In the event a patient is transferred from the ED for further care, the information obtained relating to the antibiotic allergy, or lack thereof, should be reported in the handoff to the accepting provider. This not only ensures continuity of care but also allows other providers to know whether additional information is needed to clarify the allergy. These details can be useful only if appropriately documented. If it is determined the patient is not allergic to the suspected antibiotic, it is critical to update the current allergy in the medical record upon patient triage, with details discovered through patient and/or family interview or medical record review, rather than "de-labeling" the patient or deleting the allergy (Trubiano et al., 2017). Upon presentation for future care, patients may again report the same allergy and having a notation to support or refute the allergy may facilitate improved antibiotic selection and treatment.

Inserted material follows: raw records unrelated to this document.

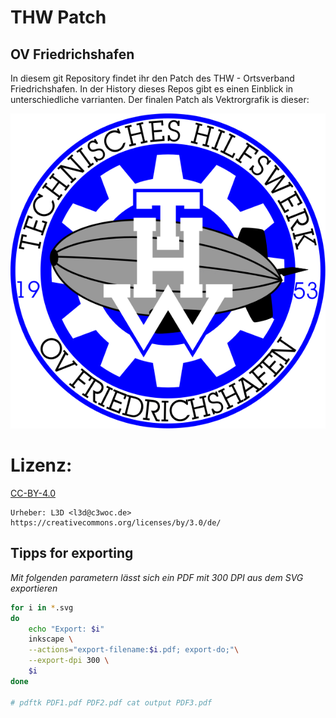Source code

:  THW Patch
===========
## OV Friedrichshafen

In diesem git Repository findet ihr den Patch des THW - Ortsverband  Friedrichshafen.
In der History dieses Repos gibt es einen Einblick in unterschiedliche varrianten. Der finalen Patch als Vektrorgrafik is dieser:

![THW Path OV FN](thw_patch_ov_fn.svg)

# Lizenz:
[CC-BY-4.0](https://creativecommons.org/licenses/by/4.0/de/)
```
Urheber: L3D <l3d@c3woc.de>
https://creativecommons.org/licenses/by/3.0/de/
```

## Tipps for exporting
*Mit folgenden parametern lässt sich ein PDF mit 300 DPI aus dem SVG exportieren*
```bash
for i in *.svg
do
    echo "Export: $i"
    inkscape \
    --actions="export-filename:$i.pdf; export-do;"\
    --export-dpi 300 \
    $i
done

# pdftk PDF1.pdf PDF2.pdf cat output PDF3.pdf
```
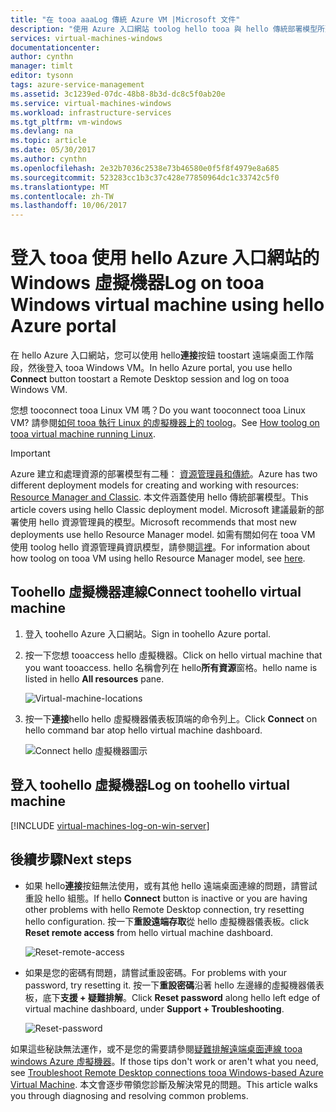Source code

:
 ```yaml
---
title: "在 tooa aaaLog 傳統 Azure VM |Microsoft 文件"
description: "使用 Azure 入口網站 toolog hello tooa 與 hello 傳統部署模型所建立的 Windows 虛擬機器上。"
services: virtual-machines-windows
documentationcenter: 
author: cynthn
manager: timlt
editor: tysonn
tags: azure-service-management
ms.assetid: 3c1239ed-07dc-48b8-8b3d-dc8c5f0ab20e
ms.service: virtual-machines-windows
ms.workload: infrastructure-services
ms.tgt_pltfrm: vm-windows
ms.devlang: na
ms.topic: article
ms.date: 05/30/2017
ms.author: cynthn
ms.openlocfilehash: 2e32b7036c2538e73b46580e0f5f8f4979e8a685
ms.sourcegitcommit: 523283cc1b3c37c428e77850964dc1c33742c5f0
ms.translationtype: MT
ms.contentlocale: zh-TW
ms.lasthandoff: 10/06/2017
---
```

# <a name="log-on-tooa-windows-virtual-machine-using-hello-azure-portal"></a><span data-ttu-id="0ed05-103">登入 tooa 使用 hello Azure 入口網站的 Windows 虛擬機器</span><span class="sxs-lookup"><span data-stu-id="0ed05-103">Log on tooa Windows virtual machine using hello Azure portal</span></span>
<span data-ttu-id="0ed05-104">在 hello Azure 入口網站，您可以使用 hello**連接**按鈕 toostart 遠端桌面工作階段，然後登入 tooa Windows VM。</span><span class="sxs-lookup"><span data-stu-id="0ed05-104">In hello Azure portal, you use hello **Connect** button toostart a Remote Desktop session and log on tooa Windows VM.</span></span>

<span data-ttu-id="0ed05-105">您想 tooconnect tooa Linux VM 嗎？</span><span class="sxs-lookup"><span data-stu-id="0ed05-105">Do you want tooconnect tooa Linux VM?</span></span> <span data-ttu-id="0ed05-106">請參閱[如何 tooa 執行 Linux 的虛擬機器上的 toolog](../../linux/mac-create-ssh-keys.md)。</span><span class="sxs-lookup"><span data-stu-id="0ed05-106">See [How toolog on tooa virtual machine running Linux](../../linux/mac-create-ssh-keys.md).</span></span>

<!--
Deleting, but not 100% sure
Learn how too[perform these steps using new Azure portal](../connect-logon.md?toc=%2fazure%2fvirtual-machines%2fwindows%2ftoc.json).
-->

> [!IMPORTANT]
> <span data-ttu-id="0ed05-107">Azure 建立和處理資源的部署模型有二種： [資源管理員和傳統](../../../resource-manager-deployment-model.md)。</span><span class="sxs-lookup"><span data-stu-id="0ed05-107">Azure has two different deployment models for creating and working with resources: [Resource Manager and Classic](../../../resource-manager-deployment-model.md).</span></span> <span data-ttu-id="0ed05-108">本文件涵蓋使用 hello 傳統部署模型。</span><span class="sxs-lookup"><span data-stu-id="0ed05-108">This article covers using hello Classic deployment model.</span></span> <span data-ttu-id="0ed05-109">Microsoft 建議最新的部署使用 hello 資源管理員的模型。</span><span class="sxs-lookup"><span data-stu-id="0ed05-109">Microsoft recommends that most new deployments use hello Resource Manager model.</span></span> <span data-ttu-id="0ed05-110">如需有關如何在 tooa VM 使用 toolog hello 資源管理員資訊模型，請參閱[這裡](../connect-logon.md?toc=%2fazure%2fvirtual-machines%2fwindows%2ftoc.json)。</span><span class="sxs-lookup"><span data-stu-id="0ed05-110">For information about how toolog on tooa VM using hello Resource Manager model, see [here](../connect-logon.md?toc=%2fazure%2fvirtual-machines%2fwindows%2ftoc.json).</span></span>

## <a name="connect-toohello-virtual-machine"></a><span data-ttu-id="0ed05-111">Toohello 虛擬機器連線</span><span class="sxs-lookup"><span data-stu-id="0ed05-111">Connect toohello virtual machine</span></span>
1. <span data-ttu-id="0ed05-112">登入 toohello Azure 入口網站。</span><span class="sxs-lookup"><span data-stu-id="0ed05-112">Sign in toohello Azure portal.</span></span>
2. <span data-ttu-id="0ed05-113">按一下您想 tooaccess hello 虛擬機器。</span><span class="sxs-lookup"><span data-stu-id="0ed05-113">Click on hello virtual machine that you want tooaccess.</span></span> <span data-ttu-id="0ed05-114">hello 名稱會列在 hello**所有資源**窗格。</span><span class="sxs-lookup"><span data-stu-id="0ed05-114">hello name is listed in hello **All resources** pane.</span></span>

    ![Virtual-machine-locations](./media/connect-logon/azureportaldashboard.png)

3. <span data-ttu-id="0ed05-116">按一下**連接**hello hello 虛擬機器儀表板頂端的命令列上。</span><span class="sxs-lookup"><span data-stu-id="0ed05-116">Click **Connect** on hello command bar atop hello virtual machine dashboard.</span></span>

    ![Connect hello 虛擬機器圖示](./media/connect-logon/virtualmachine_dashboard_connect.png)

<!-- Don't know if this still applies
     I think we can zap this.
> [!TIP]
> If hello **Connect** button isn't available, see hello troubleshooting tips at hello end of this article.
>
>
-->

## <a name="log-on-toohello-virtual-machine"></a><span data-ttu-id="0ed05-118">登入 toohello 虛擬機器</span><span class="sxs-lookup"><span data-stu-id="0ed05-118">Log on toohello virtual machine</span></span>
[!INCLUDE [virtual-machines-log-on-win-server](../../../../includes/virtual-machines-log-on-win-server.md)]

## <a name="next-steps"></a><span data-ttu-id="0ed05-119">後續步驟</span><span class="sxs-lookup"><span data-stu-id="0ed05-119">Next steps</span></span>
* <span data-ttu-id="0ed05-120">如果 hello**連接**按鈕無法使用，或有其他 hello 遠端桌面連線的問題，請嘗試重設 hello 組態。</span><span class="sxs-lookup"><span data-stu-id="0ed05-120">If hello **Connect** button is inactive or you are having other problems with hello Remote Desktop connection, try resetting hello configuration.</span></span> <span data-ttu-id="0ed05-121">按一下**重設遠端存取**從 hello 虛擬機器儀表板。</span><span class="sxs-lookup"><span data-stu-id="0ed05-121">click **Reset remote access** from hello virtual machine dashboard.</span></span>

    ![Reset-remote-access](./media/connect-logon/virtualmachine_dashboard_reset_remote_access.png)

* <span data-ttu-id="0ed05-123">如果是您的密碼有問題，請嘗試重設密碼。</span><span class="sxs-lookup"><span data-stu-id="0ed05-123">For problems with your password, try resetting it.</span></span> <span data-ttu-id="0ed05-124">按一下**重設密碼**沿著 hello 左邊緣的虛擬機器儀表板，底下**支援 + 疑難排解**。</span><span class="sxs-lookup"><span data-stu-id="0ed05-124">Click **Reset password** along hello left edge of virtual machine dashboard, under **Support + Troubleshooting**.</span></span>

    ![Reset-password](./media/connect-logon/virtualmachine_dashboard_reset_password.png)

<span data-ttu-id="0ed05-126">如果這些秘訣無法運作，或不是您的需要請參閱[疑難排解遠端桌面連線 tooa windows Azure 虛擬機器](../troubleshoot-rdp-connection.md?toc=%2fazure%2fvirtual-machines%2fwindows%2ftoc.json)。</span><span class="sxs-lookup"><span data-stu-id="0ed05-126">If those tips don't work or aren't what you need, see [Troubleshoot Remote Desktop connections tooa Windows-based Azure Virtual Machine](../troubleshoot-rdp-connection.md?toc=%2fazure%2fvirtual-machines%2fwindows%2ftoc.json).</span></span> <span data-ttu-id="0ed05-127">本文會逐步帶領您診斷及解決常見的問題。</span><span class="sxs-lookup"><span data-stu-id="0ed05-127">This article walks you through diagnosing and resolving common problems.</span></span>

Hypersensitivity reactions to antibiotics may manifest as mild, moderate, or severe cutaneous, organ-specific, or systemic reactions (Legendre et al., 2014). Treatment is dependent upon symptoms but may include airway management, intravenous or intramuscular epinephrine, intravenous fluids, vasopressors, bronchodilators, H1 and/or H2 antihistamines, with or without systemic corticosteroids. However, management of antibiotic allergies commonly involves discontinuation of the suspected antibiotic. Although in select situations, the suspected antibiotic may represent the only available option (e.g., multidrug-resistant organisms), which necessitates drug desensitization.
CONCLUSION
Use of appropriate antibiotics is often avoided in patients reporting antibiotic allergies, possibly leading to treatment failure and suboptimal patient outcomes. It is critical that clinicians and providers thoroughly investigate and evaluate the validity of each reported antibiotic allergy to differentiate a true drug allergy from an adverse drug reaction. Knowledge of data suggesting low rates of cross-reactivity reactions between penicillins, cephalosporins, and carbapenems, as well as understanding the presentation and timing of sulfonamide reactions, may help clinicians avoid utilization of suboptimal antibiotic management with resultant potential consequences. As a result, clinicians and providers can provide the safest and most appropriate therapy, while achieving best possible outcomes.